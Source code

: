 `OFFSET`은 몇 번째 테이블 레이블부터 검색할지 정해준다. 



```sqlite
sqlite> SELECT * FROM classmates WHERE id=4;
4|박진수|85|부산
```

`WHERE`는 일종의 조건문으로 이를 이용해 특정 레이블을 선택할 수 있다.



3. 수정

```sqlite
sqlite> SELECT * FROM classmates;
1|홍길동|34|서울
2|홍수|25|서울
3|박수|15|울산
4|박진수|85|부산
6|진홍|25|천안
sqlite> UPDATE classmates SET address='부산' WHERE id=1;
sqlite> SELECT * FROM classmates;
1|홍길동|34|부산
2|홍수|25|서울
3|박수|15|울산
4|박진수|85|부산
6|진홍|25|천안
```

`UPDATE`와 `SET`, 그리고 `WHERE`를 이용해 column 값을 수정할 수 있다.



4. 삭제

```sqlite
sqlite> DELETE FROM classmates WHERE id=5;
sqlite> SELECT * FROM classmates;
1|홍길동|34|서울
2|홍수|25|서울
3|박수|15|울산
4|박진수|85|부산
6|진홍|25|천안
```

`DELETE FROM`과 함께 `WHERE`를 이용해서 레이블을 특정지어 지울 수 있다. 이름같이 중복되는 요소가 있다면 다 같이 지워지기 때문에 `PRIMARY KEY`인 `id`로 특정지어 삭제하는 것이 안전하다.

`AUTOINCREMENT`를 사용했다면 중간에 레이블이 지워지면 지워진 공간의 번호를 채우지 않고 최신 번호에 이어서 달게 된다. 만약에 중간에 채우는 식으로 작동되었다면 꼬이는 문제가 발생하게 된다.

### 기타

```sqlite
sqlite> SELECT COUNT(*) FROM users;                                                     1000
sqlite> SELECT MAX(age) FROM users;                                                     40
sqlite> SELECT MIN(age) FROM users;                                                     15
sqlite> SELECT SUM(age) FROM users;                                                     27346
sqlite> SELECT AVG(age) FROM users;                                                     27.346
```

What is expected → In the records above, some lines may contain the word "레이블을"; copy every one of them.

Result for this exercise →
`WHERE`는 일종의 조건문으로 이를 이용해 특정 레이블을 선택할 수 있다.
`DELETE FROM`과 함께 `WHERE`를 이용해서 레이블을 특정지어 지울 수 있다. 이름같이 중복되는 요소가 있다면 다 같이 지워지기 때문에 `PRIMARY KEY`인 `id`로 특정지어 삭제하는 것이 안전하다.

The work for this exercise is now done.